Steven Mnuchin, Israeli Health Officials Discuss Establishment of Israeli FDA Branch
CTech – Israeli medtech and biotech companies are in line for an early Christmas present. On Tuesday morning, US Secretary of the Treasury Steven Mnuchin met with Israeli health officials and Marius Nacht, co-founder of life sciences and healthcare venture capital fund aMoon, to discuss the opening of a local branch of the US Food and Drug Administration, according to one person who spoke to Calcalist on condition of anonymity. The meeting was held at the house of US Ambassador to Israel David Friedman, and was attended by senior executives from Israeli health maintenance organization Clalit and Sheba Medical Center.
The FDA, a federal agency based in Washington, has very few branches outside of the US, and those are located in large countries like China, India, and several European and Latin American countries.
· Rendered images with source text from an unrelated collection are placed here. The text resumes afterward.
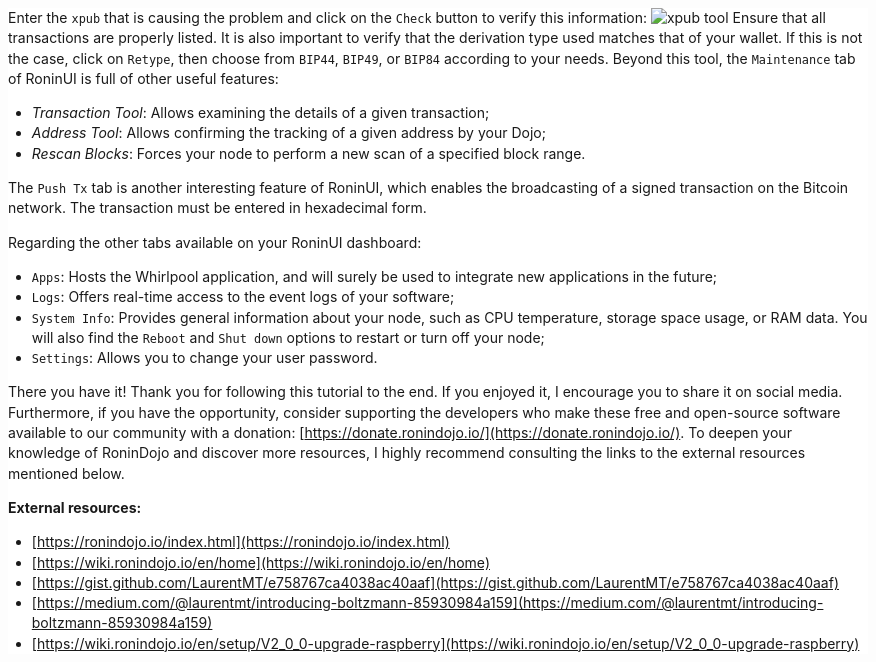 Enter the `xpub` that is causing the problem and click on the `Check` button to verify this information:
![xpub tool](assets/notext/54.webp)
Ensure that all transactions are properly listed. It is also important to verify that the derivation type used matches that of your wallet. If this is not the case, click on `Retype`, then choose from `BIP44`, `BIP49`, or `BIP84` according to your needs.
Beyond this tool, the `Maintenance` tab of RoninUI is full of other useful features:
- *Transaction Tool*: Allows examining the details of a given transaction;
- *Address Tool*: Allows confirming the tracking of a given address by your Dojo;
- *Rescan Blocks*: Forces your node to perform a new scan of a specified block range.

The `Push Tx` tab is another interesting feature of RoninUI, which enables the broadcasting of a signed transaction on the Bitcoin network. The transaction must be entered in hexadecimal form.

Regarding the other tabs available on your RoninUI dashboard:
- `Apps`: Hosts the Whirlpool application, and will surely be used to integrate new applications in the future;
- `Logs`: Offers real-time access to the event logs of your software;
- `System Info`: Provides general information about your node, such as CPU temperature, storage space usage, or RAM data. You will also find the `Reboot` and `Shut down` options to restart or turn off your node;
- `Settings`: Allows you to change your user password.

There you have it! Thank you for following this tutorial to the end. If you enjoyed it, I encourage you to share it on social media. Furthermore, if you have the opportunity, consider supporting the developers who make these free and open-source software available to our community with a donation: [https://donate.ronindojo.io/](https://donate.ronindojo.io/). To deepen your knowledge of RoninDojo and discover more resources, I highly recommend consulting the links to the external resources mentioned below.

**External resources:**
- [https://ronindojo.io/index.html](https://ronindojo.io/index.html)
- [https://wiki.ronindojo.io/en/home](https://wiki.ronindojo.io/en/home)
- [https://gist.github.com/LaurentMT/e758767ca4038ac40aaf](https://gist.github.com/LaurentMT/e758767ca4038ac40aaf)
- [https://medium.com/@laurentmt/introducing-boltzmann-85930984a159](https://medium.com/@laurentmt/introducing-boltzmann-85930984a159)
- [https://wiki.ronindojo.io/en/setup/V2_0_0-upgrade-raspberry](https://wiki.ronindojo.io/en/setup/V2_0_0-upgrade-raspberry)
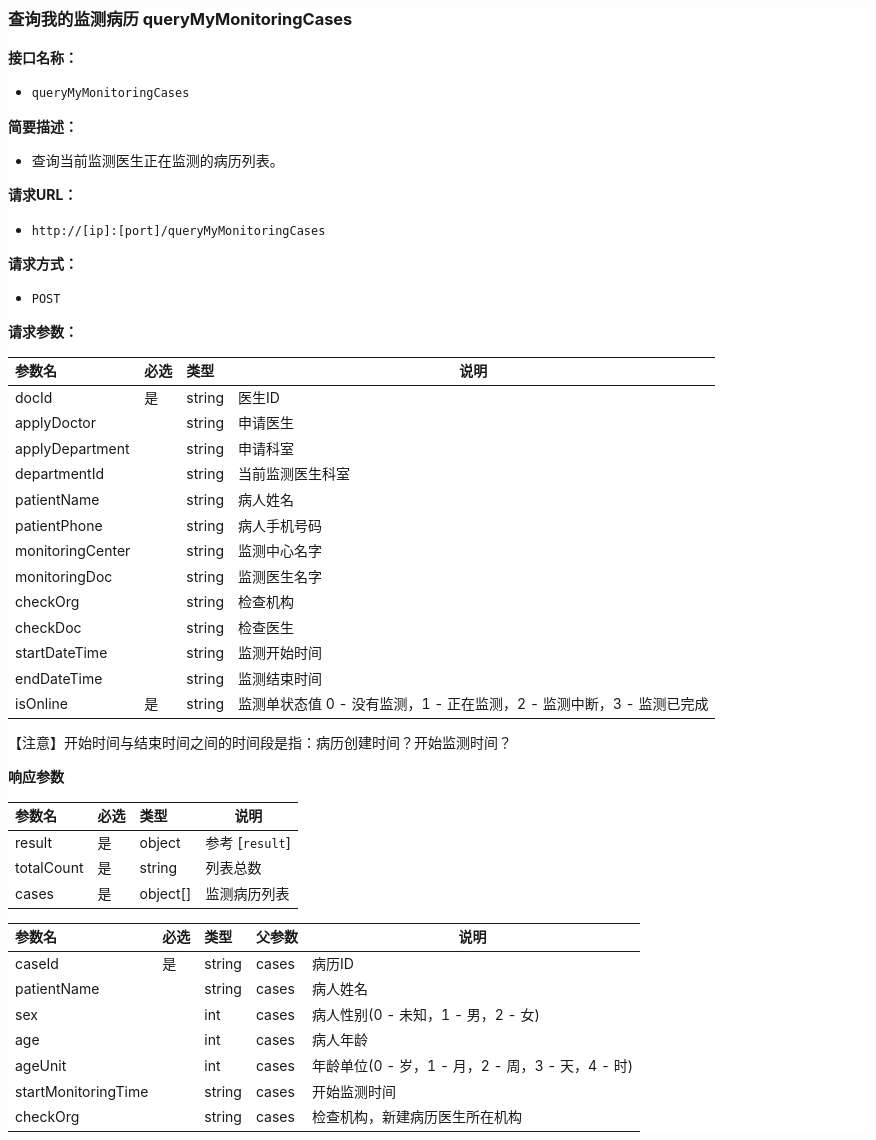 ### 查询我的监测病历 queryMyMonitoringCases

**接口名称：**

- `queryMyMonitoringCases`

**简要描述：**
- 查询当前监测医生正在监测的病历列表。

**请求URL：**
-  `http://[ip]:[port]/queryMyMonitoringCases`

**请求方式：**
- `POST`

**请求参数：**

| 参数名              | 必选   | 类型     | 说明                                       |
| :--------------- | :--- | :----- | ---------------------------------------- |
| docId            | 是    | string | 医生ID                                     |
| applyDoctor      |      | string | 申请医生                                     |
| applyDepartment  |      | string | 申请科室                                     |
| departmentId     |      | string | 当前监测医生科室                                 |
| patientName      |      | string | 病人姓名                                     |
| patientPhone     |      | string | 病人手机号码                                   |
| monitoringCenter |      | string | 监测中心名字                                   |
| monitoringDoc    |      | string | 监测医生名字                                   |
| checkOrg         |      | string | 检查机构                                     |
| checkDoc         |      | string | 检查医生                                     |
| startDateTime    |      | string | 监测开始时间                                   |
| endDateTime      |      | string | 监测结束时间                                   |
| isOnline         | 是    | string | 监测单状态值 0 - 没有监测，1 - 正在监测，2 - 监测中断，3 - 监测已完成 |

【注意】开始时间与结束时间之间的时间段是指：病历创建时间？开始监测时间？

 **响应参数**

| 参数名        | 必选   | 类型       | 说明             |
| :--------- | :--- | :------- | -------------- |
| result     | 是    | object   | 参考  [`result`] |
| totalCount | 是    | string   | 列表总数           |
| cases      | 是    | object[] | 监测病历列表         |

| 参数名                 | 必选   | 类型     | 父参数   | 说明                                  |
| :------------------ | :--- | :----- | ----- | ----------------------------------- |
| caseId              | 是    | string | cases | 病历ID                                |
| patientName         |      | string | cases | 病人姓名                                |
| sex                 |      | int    | cases | 病人性别(0 - 未知，1 - 男，2 - 女)            |
| age                 |      | int    | cases | 病人年龄                                |
| ageUnit             |      | int    | cases | 年龄单位(0 - 岁，1 - 月，2 - 周，3 - 天，4 - 时) |
| startMonitoringTime |      | string | cases | 开始监测时间                              |
| checkOrg            |      | string | cases | 检查机构，新建病历医生所在机构                     |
No company looking to sell medical devices or formulations can operate in the US without FDA approval, and it is an approval process that opens doors for companies globally.
At first glance, Israel is too small to meet the FDA criteria for a local branch, but the matter is being considered due to the country’s unusually large concentration of biotech and medtech companies, the person familiar with the matter said. While it will not replace the need to apply for FDA clearance in the US, it could shorten the application process for Israeli companies. Estimates are that such a branch could be established in Israel in the near future, the person said.
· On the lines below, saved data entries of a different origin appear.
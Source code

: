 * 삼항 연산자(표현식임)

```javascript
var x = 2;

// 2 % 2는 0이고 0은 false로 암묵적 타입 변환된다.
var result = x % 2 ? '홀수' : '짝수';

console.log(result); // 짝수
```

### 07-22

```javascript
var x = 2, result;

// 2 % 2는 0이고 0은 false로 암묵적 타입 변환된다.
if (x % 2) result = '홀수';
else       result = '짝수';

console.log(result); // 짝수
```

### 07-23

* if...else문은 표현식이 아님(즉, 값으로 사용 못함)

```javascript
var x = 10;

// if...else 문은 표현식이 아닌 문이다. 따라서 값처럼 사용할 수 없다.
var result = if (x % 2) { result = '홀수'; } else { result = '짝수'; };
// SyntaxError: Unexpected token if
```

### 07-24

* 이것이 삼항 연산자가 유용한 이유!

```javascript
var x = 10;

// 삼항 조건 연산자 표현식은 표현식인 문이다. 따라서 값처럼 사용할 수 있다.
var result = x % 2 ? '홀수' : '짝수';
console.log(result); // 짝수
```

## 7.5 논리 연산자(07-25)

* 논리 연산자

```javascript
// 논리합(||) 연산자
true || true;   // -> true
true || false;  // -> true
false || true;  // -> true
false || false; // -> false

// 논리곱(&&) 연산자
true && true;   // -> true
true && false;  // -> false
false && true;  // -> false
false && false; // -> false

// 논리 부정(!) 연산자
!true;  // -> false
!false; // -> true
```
AMoon is one of Israel’s largest venture capital funds, with over $1 billion in assets under management. Managed by co-founder Yair Schindel, the former CEO of Israel’s National Digital Bureau, the fund invests in multi-stage companies in the domains of digital health, medical devices, and biopharma. Its portfolio companies include gut microbiome analysis company DayTwo, cancer diagnosis startup Ibex Medical Analytics, and medical analytics company Zebra Medical Vision.
Nacht started working towards a local FDA branch a year and a half ago, according to the person familiar with the matter. The idea is in alignment with the FDA’s strategy under recently resigned FDA commissioner Scott Gottlieb, who championed cutting bureaucratic red tape for new drug approvals and new regulations meant to cut down the ever-rising price of medication in the US.